Materials and methods
We conducted a cross‐sectional study to investigate 445 malignant neoplasm patients undergoing sperm cryopreservation for fertility preservation in Guangdong province, China during 2016–2019. A propensity score matching method was used to select a comparable control group from 9170 sperm donation volunteers. Each subject was analyzed for semen quality. Multivariate linear regression models were employed to assess the association between malignant neoplasm and semen quality.
Results
Using the propensity score matching method, 413 (92.8%) malignant neoplasm patients were successfully matched with 798 sperm donation volunteers. Overall, malignant neoplasms were significantly associated with a 0.3 ml, 17.1 × 106/ml, 67.6 × 106, 9.8%, 10.2%, and 6.4% reduction in semen volume, sperm concentration, total sperm number, total motility, progressive motility, and normal forms, respectively. Malignant neoplasm of testis, nasopharynx and digestive organs, Hodgkin lymphoma, non‐Hodgkin lymphoma, and leukemia were significantly associated with a reduction in sperm motility and normal forms, while malignant neoplasm of testis, Hodgkin lymphoma, and leukemia were also significantly associated with reduced sperm concentration and/or total sperm number.
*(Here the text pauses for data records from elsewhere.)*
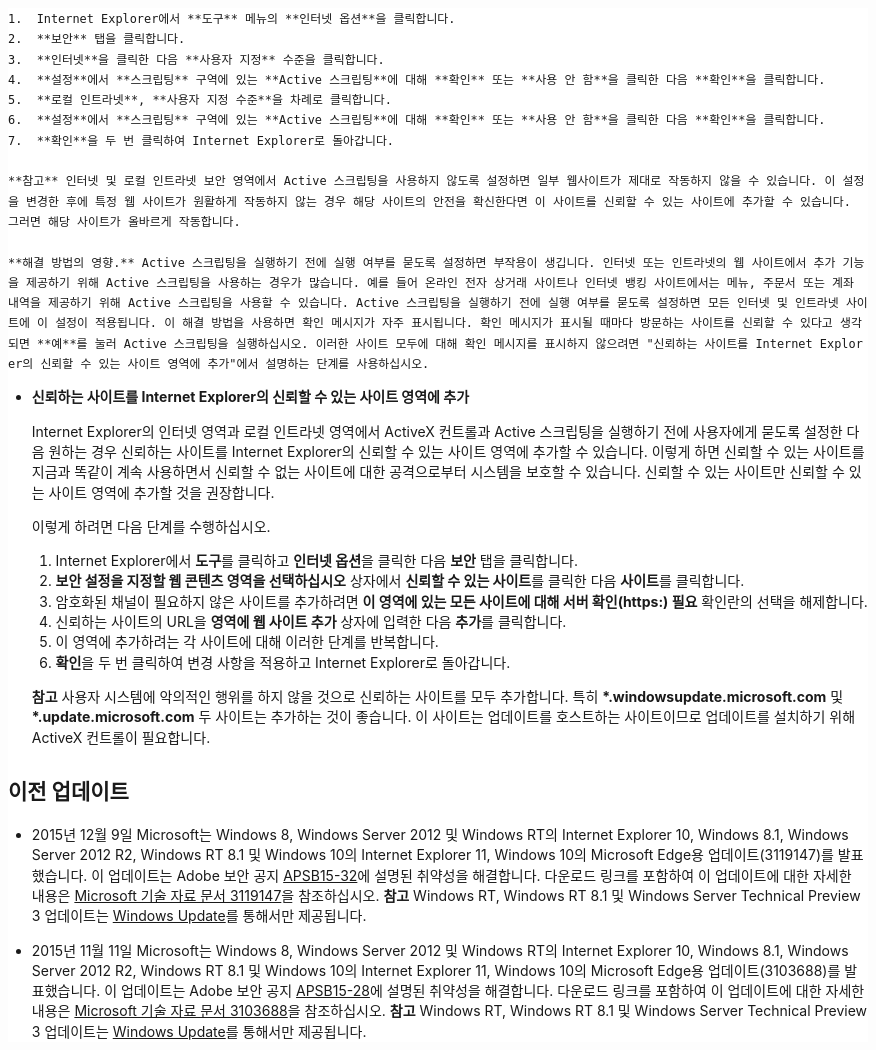     1.  Internet Explorer에서 **도구** 메뉴의 **인터넷 옵션**을 클릭합니다.  
    2.  **보안** 탭을 클릭합니다.  
    3.  **인터넷**을 클릭한 다음 **사용자 지정** 수준을 클릭합니다.  
    4.  **설정**에서 **스크립팅** 구역에 있는 **Active 스크립팅**에 대해 **확인** 또는 **사용 안 함**을 클릭한 다음 **확인**을 클릭합니다.  
    5.  **로컬 인트라넷**, **사용자 지정 수준**을 차례로 클릭합니다.  
    6.  **설정**에서 **스크립팅** 구역에 있는 **Active 스크립팅**에 대해 **확인** 또는 **사용 안 함**을 클릭한 다음 **확인**을 클릭합니다.  
    7.  **확인**을 두 번 클릭하여 Internet Explorer로 돌아갑니다.
  
    **참고** 인터넷 및 로컬 인트라넷 보안 영역에서 Active 스크립팅을 사용하지 않도록 설정하면 일부 웹사이트가 제대로 작동하지 않을 수 있습니다. 이 설정을 변경한 후에 특정 웹 사이트가 원활하게 작동하지 않는 경우 해당 사이트의 안전을 확신한다면 이 사이트를 신뢰할 수 있는 사이트에 추가할 수 있습니다. 그러면 해당 사이트가 올바르게 작동합니다.
  
    **해결 방법의 영향.** Active 스크립팅을 실행하기 전에 실행 여부를 묻도록 설정하면 부작용이 생깁니다. 인터넷 또는 인트라넷의 웹 사이트에서 추가 기능을 제공하기 위해 Active 스크립팅을 사용하는 경우가 많습니다. 예를 들어 온라인 전자 상거래 사이트나 인터넷 뱅킹 사이트에서는 메뉴, 주문서 또는 계좌 내역을 제공하기 위해 Active 스크립팅을 사용할 수 있습니다. Active 스크립팅을 실행하기 전에 실행 여부를 묻도록 설정하면 모든 인터넷 및 인트라넷 사이트에 이 설정이 적용됩니다. 이 해결 방법을 사용하면 확인 메시지가 자주 표시됩니다. 확인 메시지가 표시될 때마다 방문하는 사이트를 신뢰할 수 있다고 생각되면 **예**를 눌러 Active 스크립팅을 실행하십시오. 이러한 사이트 모두에 대해 확인 메시지를 표시하지 않으려면 "신뢰하는 사이트를 Internet Explorer의 신뢰할 수 있는 사이트 영역에 추가"에서 설명하는 단계를 사용하십시오.
  
    
  
-   **신뢰하는 사이트를 Internet Explorer의 신뢰할 수 있는 사이트 영역에 추가**
  
    Internet Explorer의 인터넷 영역과 로컬 인트라넷 영역에서 ActiveX 컨트롤과 Active 스크립팅을 실행하기 전에 사용자에게 묻도록 설정한 다음 원하는 경우 신뢰하는 사이트를 Internet Explorer의 신뢰할 수 있는 사이트 영역에 추가할 수 있습니다. 이렇게 하면 신뢰할 수 있는 사이트를 지금과 똑같이 계속 사용하면서 신뢰할 수 없는 사이트에 대한 공격으로부터 시스템을 보호할 수 있습니다. 신뢰할 수 있는 사이트만 신뢰할 수 있는 사이트 영역에 추가할 것을 권장합니다.
  
    이렇게 하려면 다음 단계를 수행하십시오.
  
    1.  Internet Explorer에서 **도구**를 클릭하고 **인터넷 옵션**을 클릭한 다음 **보안** 탭을 클릭합니다.  
    2.  **보안 설정을 지정할 웹 콘텐츠 영역을 선택하십시오** 상자에서 **신뢰할 수 있는 사이트**를 클릭한 다음 **사이트**를 클릭합니다.  
    3.  암호화된 채널이 필요하지 않은 사이트를 추가하려면 **이 영역에 있는 모든 사이트에 대해 서버 확인(https:) 필요** 확인란의 선택을 해제합니다.  
    4.  신뢰하는 사이트의 URL을 **영역에 웹 사이트 추가** 상자에 입력한 다음 **추가**를 클릭합니다.  
    5.  이 영역에 추가하려는 각 사이트에 대해 이러한 단계를 반복합니다.  
    6.  **확인**을 두 번 클릭하여 변경 사항을 적용하고 Internet Explorer로 돌아갑니다.
  
    **참고** 사용자 시스템에 악의적인 행위를 하지 않을 것으로 신뢰하는 사이트를 모두 추가합니다. 특히 **\*.windowsupdate.microsoft.com** 및 **\*.update.microsoft.com** 두 사이트는 추가하는 것이 좋습니다. 이 사이트는 업데이트를 호스트하는 사이트이므로 업데이트를 설치하기 위해 ActiveX 컨트롤이 필요합니다.
  
이전 업데이트  
-------------
  
<span id="sectionToggle6"></span>
-   2015년 12월 9일 Microsoft는 Windows 8, Windows Server 2012 및 Windows RT의 Internet Explorer 10, Windows 8.1, Windows Server 2012 R2, Windows RT 8.1 및 Windows 10의 Internet Explorer 11, Windows 10의 Microsoft Edge용 업데이트(3119147)를 발표했습니다. 이 업데이트는 Adobe 보안 공지 [APSB15-32](https://helpx.adobe.com/kr/security/products/flash-player/apsb15-32.html)에 설명된 취약성을 해결합니다. 다운로드 링크를 포함하여 이 업데이트에 대한 자세한 내용은 [Microsoft 기술 자료 문서 3119147](https://support.microsoft.com/ko-kr/kb/3119147)을 참조하십시오. **참고** Windows RT, Windows RT 8.1 및 Windows Server Technical Preview 3 업데이트는 [Windows Update](http://update.microsoft.com/microsoftupdate/v6/vistadefault.aspx?ln=ko-kr)를 통해서만 제공됩니다.
  

  
-   2015년 11월 11일 Microsoft는 Windows 8, Windows Server 2012 및 Windows RT의 Internet Explorer 10, Windows 8.1, Windows Server 2012 R2, Windows RT 8.1 및 Windows 10의 Internet Explorer 11, Windows 10의 Microsoft Edge용 업데이트(3103688)를 발표했습니다. 이 업데이트는 Adobe 보안 공지 [APSB15-28](https://helpx.adobe.com/kr/security/products/flash-player/apsb15-28.html)에 설명된 취약성을 해결합니다. 다운로드 링크를 포함하여 이 업데이트에 대한 자세한 내용은 [Microsoft 기술 자료 문서 3103688](https://support.microsoft.com/ko-kr/kb/3103688)을 참조하십시오. **참고** Windows RT, Windows RT 8.1 및 Windows Server Technical Preview 3 업데이트는 [Windows Update](http://update.microsoft.com/microsoftupdate/v6/vistadefault.aspx?ln=ko-kr)를 통해서만 제공됩니다.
The reduction in sperm concentration and total sperm number associated with malignant neoplasms was significantly greater in subjects < 30 years.
Discussion and conclusion
We found that malignant neoplasms were significantly associated with a reduction in semen quality, which varied across the type of malignant neoplasms. Our results highlight the needs to examine semen quality for young malignant neoplasm patients, especially those who are expected to conceive.